EXCERPTED DATA START

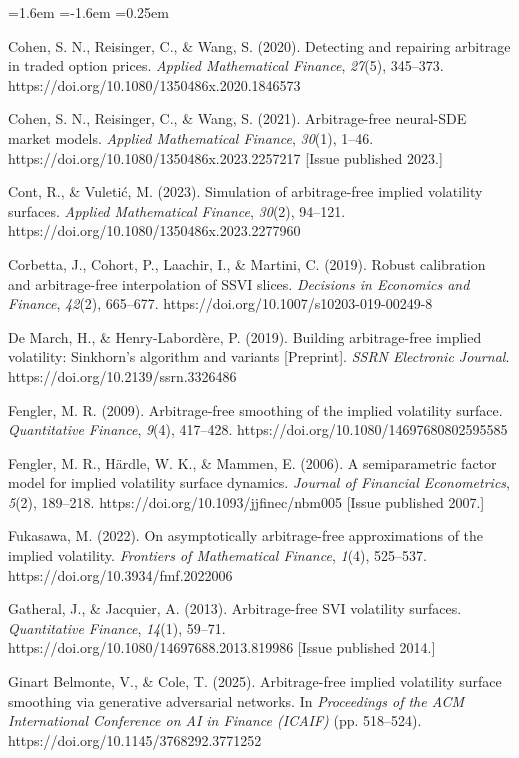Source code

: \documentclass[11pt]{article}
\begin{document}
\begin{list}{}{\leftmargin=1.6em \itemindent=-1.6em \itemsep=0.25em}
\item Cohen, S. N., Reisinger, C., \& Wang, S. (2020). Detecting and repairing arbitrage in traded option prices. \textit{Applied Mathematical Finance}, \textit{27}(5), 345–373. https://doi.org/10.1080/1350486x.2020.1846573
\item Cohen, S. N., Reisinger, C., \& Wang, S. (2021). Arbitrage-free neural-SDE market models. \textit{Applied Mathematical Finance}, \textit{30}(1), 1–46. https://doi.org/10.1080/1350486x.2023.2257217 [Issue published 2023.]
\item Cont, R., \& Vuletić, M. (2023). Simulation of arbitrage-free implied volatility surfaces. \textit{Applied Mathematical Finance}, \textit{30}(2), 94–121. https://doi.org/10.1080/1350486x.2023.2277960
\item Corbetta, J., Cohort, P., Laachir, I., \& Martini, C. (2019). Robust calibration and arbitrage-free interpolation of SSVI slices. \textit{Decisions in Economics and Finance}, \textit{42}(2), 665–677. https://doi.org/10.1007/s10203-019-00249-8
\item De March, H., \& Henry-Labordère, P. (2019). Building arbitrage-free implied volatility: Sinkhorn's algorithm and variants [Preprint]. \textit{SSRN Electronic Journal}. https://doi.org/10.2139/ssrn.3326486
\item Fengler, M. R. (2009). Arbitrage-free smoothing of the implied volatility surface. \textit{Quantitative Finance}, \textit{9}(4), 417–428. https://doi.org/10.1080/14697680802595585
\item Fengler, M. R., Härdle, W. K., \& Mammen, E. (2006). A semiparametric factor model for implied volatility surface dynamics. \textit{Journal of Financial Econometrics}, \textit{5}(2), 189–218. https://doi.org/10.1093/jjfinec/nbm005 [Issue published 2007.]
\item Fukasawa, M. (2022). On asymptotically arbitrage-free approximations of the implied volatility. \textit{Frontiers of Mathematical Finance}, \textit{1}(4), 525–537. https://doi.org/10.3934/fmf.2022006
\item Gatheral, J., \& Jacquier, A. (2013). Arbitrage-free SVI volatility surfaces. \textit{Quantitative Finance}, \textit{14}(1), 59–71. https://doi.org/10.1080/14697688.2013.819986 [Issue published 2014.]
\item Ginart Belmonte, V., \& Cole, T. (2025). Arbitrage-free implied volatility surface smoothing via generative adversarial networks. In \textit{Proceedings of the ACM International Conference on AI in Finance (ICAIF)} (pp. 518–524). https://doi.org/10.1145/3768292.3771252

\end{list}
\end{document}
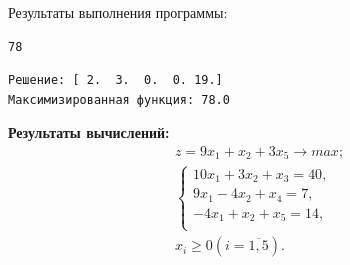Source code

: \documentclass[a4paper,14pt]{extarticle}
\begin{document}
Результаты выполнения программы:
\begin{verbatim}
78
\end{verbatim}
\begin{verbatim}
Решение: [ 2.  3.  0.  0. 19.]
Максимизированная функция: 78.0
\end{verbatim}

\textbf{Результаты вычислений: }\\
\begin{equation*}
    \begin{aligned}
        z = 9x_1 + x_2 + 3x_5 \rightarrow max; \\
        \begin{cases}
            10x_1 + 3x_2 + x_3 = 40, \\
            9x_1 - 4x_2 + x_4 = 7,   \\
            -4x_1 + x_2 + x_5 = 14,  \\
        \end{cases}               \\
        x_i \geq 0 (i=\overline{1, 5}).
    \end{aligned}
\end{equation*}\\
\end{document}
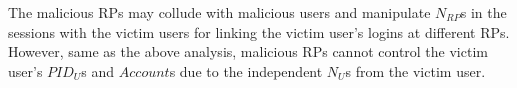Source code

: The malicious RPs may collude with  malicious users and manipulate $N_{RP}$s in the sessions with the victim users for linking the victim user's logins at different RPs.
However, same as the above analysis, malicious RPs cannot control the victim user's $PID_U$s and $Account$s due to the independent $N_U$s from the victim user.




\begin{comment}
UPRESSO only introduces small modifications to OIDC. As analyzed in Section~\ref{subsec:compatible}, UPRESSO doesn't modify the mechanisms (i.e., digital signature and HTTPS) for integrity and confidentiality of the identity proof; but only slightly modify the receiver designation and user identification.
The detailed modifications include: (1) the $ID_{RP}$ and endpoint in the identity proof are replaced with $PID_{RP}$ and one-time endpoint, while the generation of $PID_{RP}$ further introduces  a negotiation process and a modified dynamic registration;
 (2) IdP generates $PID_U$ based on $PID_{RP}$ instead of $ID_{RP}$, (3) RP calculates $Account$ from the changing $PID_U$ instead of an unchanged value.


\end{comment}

EXCERPTED DATA END

# EXERCISE OBJECTIVE:
Some lines above hold the word "list". Copy all of them.

# RESPONSE TO THE TASK:
\begin{list}{}{\leftmargin=1.6em \itemindent=-1.6em \itemsep=0.25em}
\end{list}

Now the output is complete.